Obrazek użytkownika Janusz 40
Kraj

Kwota wolna od podatku dochodowego w Polsce, to niecałe 700 euro rocznie i nic nie słychać, by miała być podniesiona. Tymczasem na Słowacji wynosi (w euro) 4.035 i jest multiplikowana liczbą dzieci - w efekcie 60 % rodzin nie płaci podatku dochodowego. W innych państwach np. Cypr - 19.500, Finlandia - 15.600, upadająca Grecja - 12.000, Luksemburg - 11.265, Austria 11.000, Francja - 5.875, Wielka Brytania -9.205.
Ponadto - progi podatkowe od dwóch lat nie są waloryzowane stopą inflacji; to niewidoczny drenaż realnych dochodów.
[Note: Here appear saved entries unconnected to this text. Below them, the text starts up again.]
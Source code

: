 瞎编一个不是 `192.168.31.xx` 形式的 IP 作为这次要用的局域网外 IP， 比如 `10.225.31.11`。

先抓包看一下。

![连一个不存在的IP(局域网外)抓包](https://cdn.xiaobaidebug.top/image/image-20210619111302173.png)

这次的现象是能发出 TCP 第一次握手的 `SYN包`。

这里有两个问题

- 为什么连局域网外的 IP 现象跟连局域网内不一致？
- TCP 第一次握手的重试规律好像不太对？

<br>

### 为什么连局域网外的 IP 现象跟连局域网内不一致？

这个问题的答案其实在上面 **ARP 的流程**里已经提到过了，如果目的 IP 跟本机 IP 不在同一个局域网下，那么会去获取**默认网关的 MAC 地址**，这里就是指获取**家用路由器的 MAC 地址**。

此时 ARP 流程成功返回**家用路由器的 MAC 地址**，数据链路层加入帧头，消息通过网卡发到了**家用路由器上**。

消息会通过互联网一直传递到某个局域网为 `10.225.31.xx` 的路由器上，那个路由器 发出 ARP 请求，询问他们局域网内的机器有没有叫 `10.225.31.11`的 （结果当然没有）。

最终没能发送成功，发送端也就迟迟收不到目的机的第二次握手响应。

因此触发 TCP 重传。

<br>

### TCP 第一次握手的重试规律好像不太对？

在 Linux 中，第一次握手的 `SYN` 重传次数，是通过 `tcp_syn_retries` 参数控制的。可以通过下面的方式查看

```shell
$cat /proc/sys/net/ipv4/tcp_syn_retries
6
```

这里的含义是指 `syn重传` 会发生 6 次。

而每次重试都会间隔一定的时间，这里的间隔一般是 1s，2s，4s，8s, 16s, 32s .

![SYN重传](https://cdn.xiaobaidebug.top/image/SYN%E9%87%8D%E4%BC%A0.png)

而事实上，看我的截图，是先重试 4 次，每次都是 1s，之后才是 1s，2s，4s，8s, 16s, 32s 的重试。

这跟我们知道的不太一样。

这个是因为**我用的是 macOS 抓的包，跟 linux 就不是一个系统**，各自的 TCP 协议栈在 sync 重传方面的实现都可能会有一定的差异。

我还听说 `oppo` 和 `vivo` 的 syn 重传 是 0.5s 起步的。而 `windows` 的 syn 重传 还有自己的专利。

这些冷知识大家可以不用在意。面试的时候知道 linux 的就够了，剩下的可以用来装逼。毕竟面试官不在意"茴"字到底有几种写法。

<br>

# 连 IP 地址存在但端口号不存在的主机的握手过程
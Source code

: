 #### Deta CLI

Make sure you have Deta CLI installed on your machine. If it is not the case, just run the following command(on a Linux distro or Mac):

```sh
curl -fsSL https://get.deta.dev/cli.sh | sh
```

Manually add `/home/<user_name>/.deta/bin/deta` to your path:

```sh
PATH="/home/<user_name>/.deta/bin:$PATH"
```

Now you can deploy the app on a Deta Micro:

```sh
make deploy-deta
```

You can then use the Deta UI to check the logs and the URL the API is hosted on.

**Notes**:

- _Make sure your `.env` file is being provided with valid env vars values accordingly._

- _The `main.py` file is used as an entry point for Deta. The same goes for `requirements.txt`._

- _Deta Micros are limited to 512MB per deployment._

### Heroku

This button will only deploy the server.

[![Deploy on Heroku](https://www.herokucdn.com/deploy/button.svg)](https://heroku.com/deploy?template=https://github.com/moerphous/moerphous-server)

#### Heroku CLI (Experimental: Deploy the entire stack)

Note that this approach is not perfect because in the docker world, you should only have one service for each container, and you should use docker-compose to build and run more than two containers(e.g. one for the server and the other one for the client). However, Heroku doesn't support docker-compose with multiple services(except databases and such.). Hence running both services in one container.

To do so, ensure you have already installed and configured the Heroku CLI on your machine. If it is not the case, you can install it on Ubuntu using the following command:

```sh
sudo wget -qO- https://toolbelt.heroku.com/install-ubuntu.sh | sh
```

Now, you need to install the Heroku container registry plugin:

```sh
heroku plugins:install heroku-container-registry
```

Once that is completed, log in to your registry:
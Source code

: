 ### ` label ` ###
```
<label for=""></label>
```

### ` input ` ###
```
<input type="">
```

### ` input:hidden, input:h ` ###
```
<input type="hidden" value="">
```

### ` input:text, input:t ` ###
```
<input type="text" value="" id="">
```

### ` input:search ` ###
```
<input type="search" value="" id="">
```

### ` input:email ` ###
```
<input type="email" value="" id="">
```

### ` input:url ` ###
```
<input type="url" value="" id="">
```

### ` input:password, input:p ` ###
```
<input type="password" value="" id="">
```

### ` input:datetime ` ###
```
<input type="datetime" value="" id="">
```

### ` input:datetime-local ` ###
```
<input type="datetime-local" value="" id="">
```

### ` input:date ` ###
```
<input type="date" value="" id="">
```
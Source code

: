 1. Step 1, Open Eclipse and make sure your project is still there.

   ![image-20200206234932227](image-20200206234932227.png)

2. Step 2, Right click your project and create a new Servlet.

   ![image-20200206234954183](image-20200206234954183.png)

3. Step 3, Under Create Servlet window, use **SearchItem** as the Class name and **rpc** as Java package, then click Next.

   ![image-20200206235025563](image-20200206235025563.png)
Tak się dzieje na niedawnej "zielonej wyspie"; zgodnie z oficjalnymi wskaźnikami - w dalszym ciągu mamy przyrost PKB, do recesji daleko, również budżet na przyszły rok jest ostrożnie optymistyczny. Rzeczywistość jednak skrzeczy - mamy do czynienia z ogromnym fiskalizmem; także kwotowa waloryzacja rent i emerytur, która przeprowadził rząd w bieżącym roku miała na celu sięgnięcie do kieszeni emerytur. Operacja ta, usankcjonowana przez Trybunał Konstytucyjny budzi jednak pewne kontrowersje. Pomijam pewną dychotomię tego rozwiązania - zielona wyspa i jednocześnie (jak to określił TK) - trudne czasy i konieczność zapewnienia dochodów budżetowych. Dlaczego zaczęto zapewniać owe dochody kosztem emerytów i rencistów?

Nie chciałbym nikogo urazić - niższa stosunkowo emerytura wynika najczęściej z przyczyn niezawinionych przez świadczeniobiorcę; bywa utrudniony życiowy start z obszarów ubóstwa, matki wychowujące dzieci, brak pracy w niektórych rejonach itp. Istnieje jednak duży odsetek pobierających niższe świadczenia - na własne życzenie; są to wszelkiej maści kombinatorzy, którzy unikali jak ognia pracy legalnej, unikali odprowadzenia podatków i składek emerytalnych; szara strefa, saksy i tam praca na czarno, zaniżanie dochodów w firmach i tego typu kombinacje - na krótką metę (a właściwie przez cały czas pracy) praktyki wielce opłacalne. Jest w końcu pewien odsetek ludzi ciężko i uczciwie pracujących, którzy liczyli, iż za tę pracę będą otrzymywać uczciwe emerytury, ze nie będą zrównani w ramach zabiegów rządu z owymi np. kombinatorami. To oczywiście mogłoby nastąpić, gdyby polityka rządu - usankcjonowana orzeczeniem TK w tej mierze była prowadzona permanentnie.

W socjalizmie było - "od każdego wg jego zdolności - każdemu wg jego pracy"; w komunizmie miało być - "od każdego wg jego zdolności - każdemu wg jego potrzeb".